10 Tips for Photographing Fabulous Fuzzy Faces
1. Do your homework. Know what treats are the dog’s favorites. Know if Fido is friendly, timid, or aggressive (in which case you might want to double check your insurance policy!). Find out what the dog’s commands are. What signals or words are used to make him sit? Lie down? What other tricks can he do? Action shots are fun!
2. Educate your client – I mean the owner, not the dog! This pertains to people shoots, too. Make sure that they know what to expect and what you want their role to be. Unless I know that the dog is well trained and will listen extremely well to the owner, (I looooove photographing service dogs for this reason) I prefer to be in charge. When too many people jump in the mix and try to get the attention of the animal, the animal gets confused and overwhelmed and then tunes out, just like kids.
3. Safety first – for you AND Fido!
- When you first meet Fuzzy, do so politely and gently. Let the dog warm up to you if it is timid. Approach him WITHOUT your camera first. Some dogs can completely come unglued by the sight of that big, black, scary thing blocking your face. Let him sniff your hand. Make friends, but do it on doggie terms. I often introduce my camera, too, especially if I’m dealing with a nervous Nellie. I let them sniff it to see that it isn’t so scary.
- For the dog’s sake, do not put him in precarious poses, positions, or places. No shot is worth putting any client, fuzzy or not, in harm’s way.
4. When you’re ready to start shooting, think carefully about your settings, especially aperture. Many dogs, like my sweet Maggie, have long noses requiring a deeper depth of field than you’d use for humans in order to get noses and eyes all in focus. That said, shake it up sometimes and shoot at f 2.8 to blur the eyes for a specialized wet nose pic or flip it around for a crystal clear eyes shot that blurs the nose.
5. Have some tricks up your sleeve…treats don’t hurt either!
- How do I get their attention? I make a complete fool out of myself. No, really. My favorite way to get that cocked head, perky-eared look is to bark and/or meow at them and make all sorts of crazy noises. Tried and true, my friends!
- Once the crazy-photographer act has worn off, a squeaky toy can be effective. You could even start with that if you have a low tolerance for looking certifiable in public.
- Treats! I delay introducing treats until they are a must. Once a pup knows you have them, that’s all they seem to want – and will do anything to get to you to get them. That makes posing hard.
- On another treat note, make sure that any treat given is approved or even provided by mom and dad. Many dog owners, myself included, are fussy about what is fed to their fur babies.
6.Continuous focus is your friend. Depending upon the activity level of the dog, I’ll switch my focusing mode to “Continuous.” For newbies, that just means that when I push down halfway on my shutter button, my focus will stay on the dog, but my camera will continue to acquire focus as the dog moves.

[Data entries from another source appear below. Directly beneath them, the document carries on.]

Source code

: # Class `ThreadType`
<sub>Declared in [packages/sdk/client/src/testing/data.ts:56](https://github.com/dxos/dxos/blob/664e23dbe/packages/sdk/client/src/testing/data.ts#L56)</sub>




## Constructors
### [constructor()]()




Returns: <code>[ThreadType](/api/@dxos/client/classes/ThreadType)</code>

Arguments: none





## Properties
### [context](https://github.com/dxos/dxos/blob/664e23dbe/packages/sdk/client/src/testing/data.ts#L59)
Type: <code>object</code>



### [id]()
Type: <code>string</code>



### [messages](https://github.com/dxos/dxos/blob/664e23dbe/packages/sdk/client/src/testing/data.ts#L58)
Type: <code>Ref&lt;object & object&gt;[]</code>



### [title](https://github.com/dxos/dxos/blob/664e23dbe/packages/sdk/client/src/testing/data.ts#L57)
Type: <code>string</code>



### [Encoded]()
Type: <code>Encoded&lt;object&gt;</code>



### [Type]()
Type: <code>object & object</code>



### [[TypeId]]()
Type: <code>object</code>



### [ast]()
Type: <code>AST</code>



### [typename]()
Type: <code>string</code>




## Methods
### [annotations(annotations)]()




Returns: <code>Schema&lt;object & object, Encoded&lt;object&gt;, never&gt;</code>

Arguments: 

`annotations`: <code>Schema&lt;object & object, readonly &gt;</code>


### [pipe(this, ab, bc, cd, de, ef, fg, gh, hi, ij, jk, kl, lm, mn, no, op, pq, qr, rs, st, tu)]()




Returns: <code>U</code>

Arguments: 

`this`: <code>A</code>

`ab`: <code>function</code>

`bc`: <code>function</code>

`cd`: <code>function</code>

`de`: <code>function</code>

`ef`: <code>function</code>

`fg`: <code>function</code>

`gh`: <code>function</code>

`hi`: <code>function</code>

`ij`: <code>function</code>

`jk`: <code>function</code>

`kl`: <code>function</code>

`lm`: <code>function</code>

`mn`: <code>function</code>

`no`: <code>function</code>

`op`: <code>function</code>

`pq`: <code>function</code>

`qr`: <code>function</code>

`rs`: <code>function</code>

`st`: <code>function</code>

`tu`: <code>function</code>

Speaking of focus, focusing on a black dog can be tricky. The camera tends to hunt to find something on which to focus because the blackness confuses it. Try to put your focus point right on an eyeball where there is some differentiation in color.

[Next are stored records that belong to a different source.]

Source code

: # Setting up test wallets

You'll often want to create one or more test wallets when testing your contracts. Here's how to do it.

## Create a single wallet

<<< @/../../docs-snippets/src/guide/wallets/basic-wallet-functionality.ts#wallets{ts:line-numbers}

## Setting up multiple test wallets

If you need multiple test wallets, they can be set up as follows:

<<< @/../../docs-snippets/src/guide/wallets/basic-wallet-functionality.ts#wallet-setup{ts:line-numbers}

7. Move around! Get low! Try different angles. Believe it or not, sometimes the best angle is from behind!
8. Pay attention to the background and foreground. Whether you are outdoors or in the studio, pay attention to what is going on around your subject – that includes the horizon. One of my personal pet peeves (pun intended!) is crooked horizon lines in photos. I find them terribly distracting. Equally distracting can be a trashcan, garden hose, discarded toy, or pile of dog doo. Thankfully, the doo can usually be edited out.
9. Be prepared.
- Bring a washcloth. If you are feeding dogs treats, their mouths will get icky. Having a washcloth or rag with which to wipe up the goo is way better than using your sleeve. Check eyes for icky stuff, too.

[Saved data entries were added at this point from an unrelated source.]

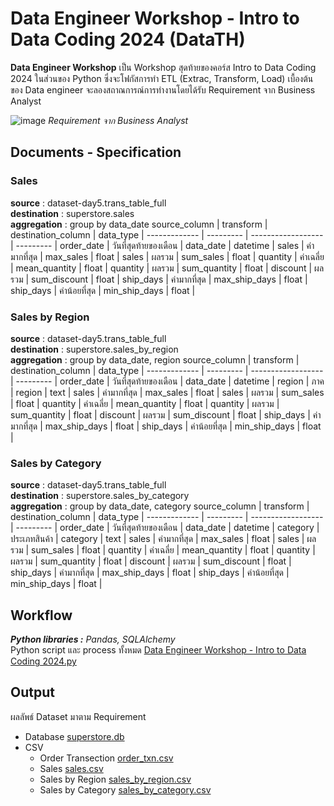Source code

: # Data Engineer Workshop - Intro to Data Coding 2024 (DataTH)
**Data Engineer Workshop** เป็น Workshop สุดท้ายของคอร์ส Intro to Data Coding 2024 ในส่วนของ Python ซึ่งจะโฟกัสการทำ ETL (Extrac, Transform, Load) เบื้องต้น ของ Data engineer จะลองสถาณการณ์การทำงานโดยได้รับ Requirement จาก Business Analyst

![image](https://github.com/suben-mk/Python-Workshop-DataTH/assets/89971741/0fd398bf-5778-4ab1-b4cb-b179229191ac)
_Requirement จาก Business Analyst_

## Documents - Specification
### Sales
**source** : dataset-day5.trans_table_full\
**destination** : superstore.sales\
**aggregation** : group by data_date
source_column	| transform	| destination_column | data_type |
------------- | --------- | ------------------ | --------- |
order_date | วันที่สุดท้ายของเดือน |	data_date |	datetime |
sales |	ค่ามากที่สุด |	max_sales |	float |
sales |	ผลรวม |	sum_sales |	float |
quantity |	ค่าเฉลี่ย | 	mean_quantity |	float |
quantity |	ผลรวม |	sum_quantity |	float |
discount |	ผลรวม |	sum_discount |	float |
ship_days |	ค่ามากที่สุด |	max_ship_days |	float |
ship_days |	ค่าน้อยที่สุด |	min_ship_days |	float |

### Sales by Region
**source** : dataset-day5.trans_table_full\
**destination** : superstore.sales_by_region\
**aggregation** : group by data_date, region
source_column	| transform	| destination_column | data_type |
------------- | --------- | ------------------ | --------- |
order_date | วันที่สุดท้ายของเดือน |	data_date |	datetime |
region | ภาค | region |	text |
sales |	ค่ามากที่สุด |	max_sales |	float |
sales |	ผลรวม |	sum_sales |	float |
quantity |	ค่าเฉลี่ย | 	mean_quantity |	float |
quantity |	ผลรวม |	sum_quantity |	float |
discount |	ผลรวม |	sum_discount |	float |
ship_days |	ค่ามากที่สุด |	max_ship_days |	float |
ship_days |	ค่าน้อยที่สุด |	min_ship_days |	float |

### Sales by Category
**source** : dataset-day5.trans_table_full\
**destination** : superstore.sales_by_category\
**aggregation** : group by data_date, category
source_column	| transform	| destination_column | data_type |
------------- | --------- | ------------------ | --------- |
order_date | วันที่สุดท้ายของเดือน |	data_date |	datetime |
category | ประเภทสินค้า |	category | text |
sales |	ค่ามากที่สุด |	max_sales |	float |
sales |	ผลรวม |	sum_sales |	float |
quantity |	ค่าเฉลี่ย | 	mean_quantity |	float |
quantity |	ผลรวม |	sum_quantity |	float |
discount |	ผลรวม |	sum_discount |	float |
ship_days |	ค่ามากที่สุด |	max_ship_days |	float |
ship_days |	ค่าน้อยที่สุด |	min_ship_days |	float |

## Workflow
_**Python libraries :**_ _Pandas, SQLAlchemy_\
Python script และ process ทั้งหมด [Data Engineer Workshop - Intro to Data Coding 2024.py](https://github.com/suben-mk/Python-Workshop-DataTH/blob/main/Data%20Engineer%20Workshop%20-%20Intro%20to%20Data%20Coding%202024.py)

## Output
ผลลัพธ์ Dataset มาตาม Requirement
* Database [superstore.db](https://github.com/suben-mk/Python-Workshop-DataTH/blob/main/Output/superstore.db)
* CSV
  * Order Transection [order_txn.csv](https://github.com/suben-mk/Python-Workshop-DataTH/blob/main/Output/order_txn.csv)
  * Sales [sales.csv](https://github.com/suben-mk/Python-Workshop-DataTH/blob/main/Output/sales.csv)
  * Sales by Region [sales_by_region.csv](https://github.com/suben-mk/Python-Workshop-DataTH/blob/main/Output/sales_by_region.csv)
  * Sales by Category [sales_by_category.csv](https://github.com/suben-mk/Python-Workshop-DataTH/blob/main/Output/sales_by_category.csv)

- Have a thin leash at the ready. Sometimes it’s nigh impossible to get a pup to do exactly what you want and a leash is necessary. (Assistants are helpful in this case!) Thin ones (leashes, I mean!) are easiest to edit out.
- Never put your camera away until the last second! With both of these shots I was walking away after doing family sessions and happened to turn around to see these wonderful faces looking at me.
10. Relax. Have fun. Go with the flow. Not all photos need to be staged or posed. Know when to call it a day. Take a minute to stop shooting now and then and give a little lovin’.